I thought her message was spot-on and repeated it in this column with a request for a more accepting attitude by all of our children as they headed off to begin the school year.
End of story?
No, not quite. Sometimes this job has rewards beyond measure and I am going to share one with you today.
A local mom I didn’t recognize came to the newspaper office one day this past week and introduced herself. She looked pretty young; a single mother, she said, with two children. Her own mother helps her by keeping her kids while she works. There isn’t a lot of money for extras for her family. She and her mom got the children enrolled and bought some essentials, but they did a lot of very careful shopping at garage sales and thrift stores. Sometimes they must do without. If there are promotions in nearby larger cities for free school supplies, warm coats, holiday food and gifts, she and her mother try to take advantage of those events. She said she feels guilty about doing that, but sometimes she has no choice.
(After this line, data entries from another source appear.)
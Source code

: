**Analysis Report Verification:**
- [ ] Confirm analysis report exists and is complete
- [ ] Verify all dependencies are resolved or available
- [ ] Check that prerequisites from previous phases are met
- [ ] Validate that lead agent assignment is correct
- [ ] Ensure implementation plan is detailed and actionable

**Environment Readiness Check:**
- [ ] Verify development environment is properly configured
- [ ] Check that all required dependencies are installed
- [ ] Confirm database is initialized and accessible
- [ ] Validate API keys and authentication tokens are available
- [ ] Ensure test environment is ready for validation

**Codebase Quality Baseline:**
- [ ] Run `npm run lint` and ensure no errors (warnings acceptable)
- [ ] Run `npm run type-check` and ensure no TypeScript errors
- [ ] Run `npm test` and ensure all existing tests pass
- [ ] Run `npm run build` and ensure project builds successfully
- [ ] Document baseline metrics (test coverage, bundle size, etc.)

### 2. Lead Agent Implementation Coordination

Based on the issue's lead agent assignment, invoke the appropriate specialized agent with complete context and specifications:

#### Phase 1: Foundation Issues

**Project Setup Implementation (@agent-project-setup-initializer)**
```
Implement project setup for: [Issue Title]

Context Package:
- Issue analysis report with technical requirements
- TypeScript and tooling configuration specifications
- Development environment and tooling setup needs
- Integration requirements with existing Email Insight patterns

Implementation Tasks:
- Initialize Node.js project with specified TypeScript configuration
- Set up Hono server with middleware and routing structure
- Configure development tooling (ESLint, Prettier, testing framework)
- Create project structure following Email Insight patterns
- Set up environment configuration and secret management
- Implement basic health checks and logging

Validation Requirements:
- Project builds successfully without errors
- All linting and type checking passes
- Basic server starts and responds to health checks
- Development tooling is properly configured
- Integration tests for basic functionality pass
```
She said her mother buys the newspaper so they can keep up on school activities and community events. They clip stories to put on the refrigerator door when students are pictured in the paper. With a laugh she told me her children sometimes comment on their ‘famous’ friends. She also clips stories about students from Peabody and Burns who have done well and gone on to earn awards and promotions in their chosen fields.
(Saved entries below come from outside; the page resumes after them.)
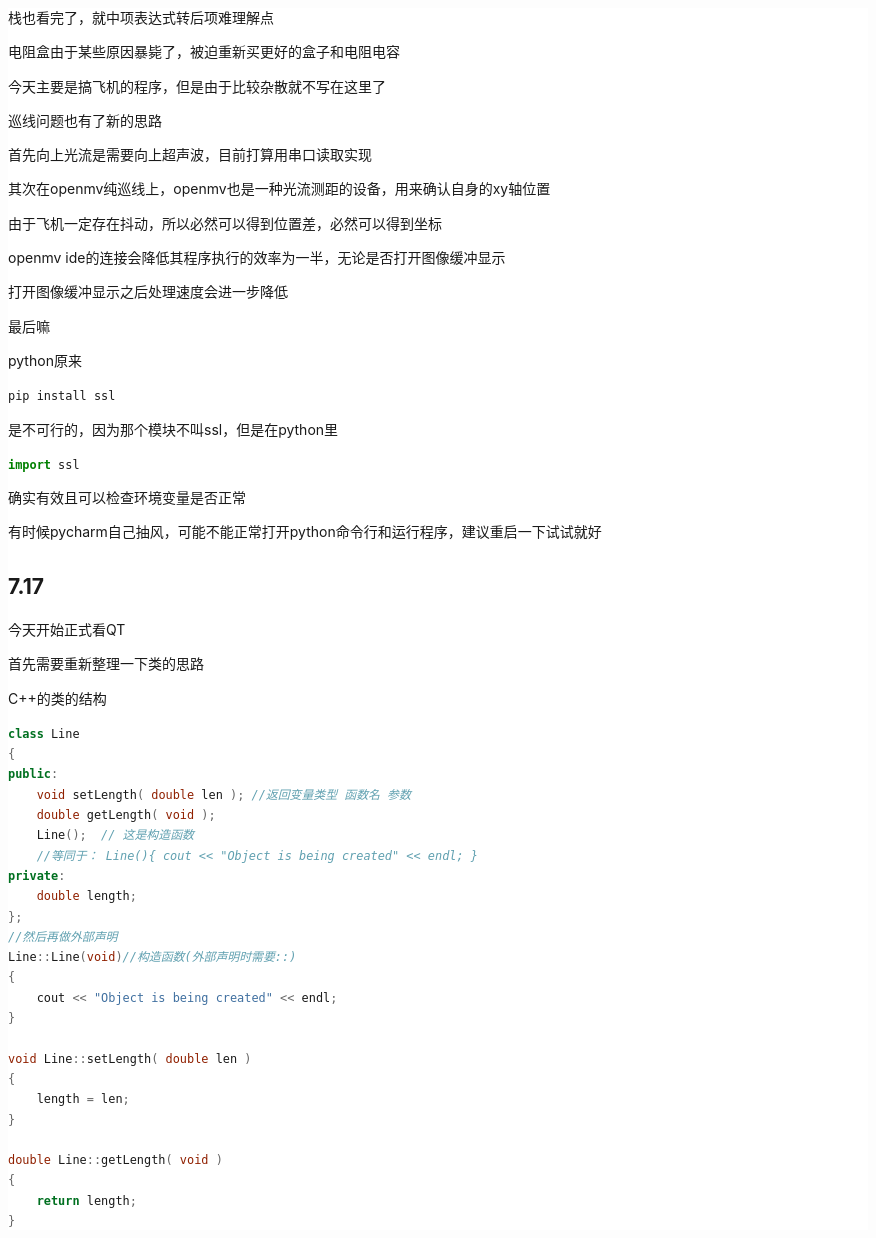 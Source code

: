 栈也看完了，就中项表达式转后项难理解点

电阻盒由于某些原因暴毙了，被迫重新买更好的盒子和电阻电容

今天主要是搞飞机的程序，但是由于比较杂散就不写在这里了

巡线问题也有了新的思路

首先向上光流是需要向上超声波，目前打算用串口读取实现

其次在openmv纯巡线上，openmv也是一种光流测距的设备，用来确认自身的xy轴位置

由于飞机一定存在抖动，所以必然可以得到位置差，必然可以得到坐标

openmv ide的连接会降低其程序执行的效率为一半，无论是否打开图像缓冲显示

打开图像缓冲显示之后处理速度会进一步降低

最后嘛

python原来

```shell
pip install ssl
```

是不可行的，因为那个模块不叫ssl，但是在python里

```python
import ssl
```

确实有效且可以检查环境变量是否正常

有时候pycharm自己抽风，可能不能正常打开python命令行和运行程序，建议重启一下试试就好



## 7.17

今天开始正式看QT

首先需要重新整理一下类的思路

C++的类的结构

```C++
class Line
{   
public:      
	void setLength( double len ); //返回变量类型 函数名 参数
    double getLength( void );
    Line();  // 这是构造函数
    //等同于： Line(){ cout << "Object is being created" << endl; }
private:
    double length; 
};
//然后再做外部声明
Line::Line(void)//构造函数(外部声明时需要::)
{
    cout << "Object is being created" << endl;
}
 
void Line::setLength( double len )
{
    length = len;
}
 
double Line::getLength( void )
{
    return length;
}
```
And she told me she read my back-to-school column about my high school friend who posted the message on Facebook. She said her children are treated well by the students in their classes, but sometimes there are comments made about their clothes or shoes.
“It’s nothing big,” she said. “Sometimes there just are kids who cannot seem to be anything but mean — maybe it is to make themselves feel more important, I don’t know.
“We talked about your article,” she said. “I told them they should be on the lookout for kids in their classes who might feel lost or confused or just in need of a smile. They both came home and told about making new friends; one with a new student and one with a student he had known before. They felt so good about it — it was great.”
So there you go! This mom turned life on its head and had her own slightly disadvantaged kids on the lookout for someone in need of a friendly face. Instead of letting them dwell on those things they didn’t have, she made them aware of a way to meet the needs of another child.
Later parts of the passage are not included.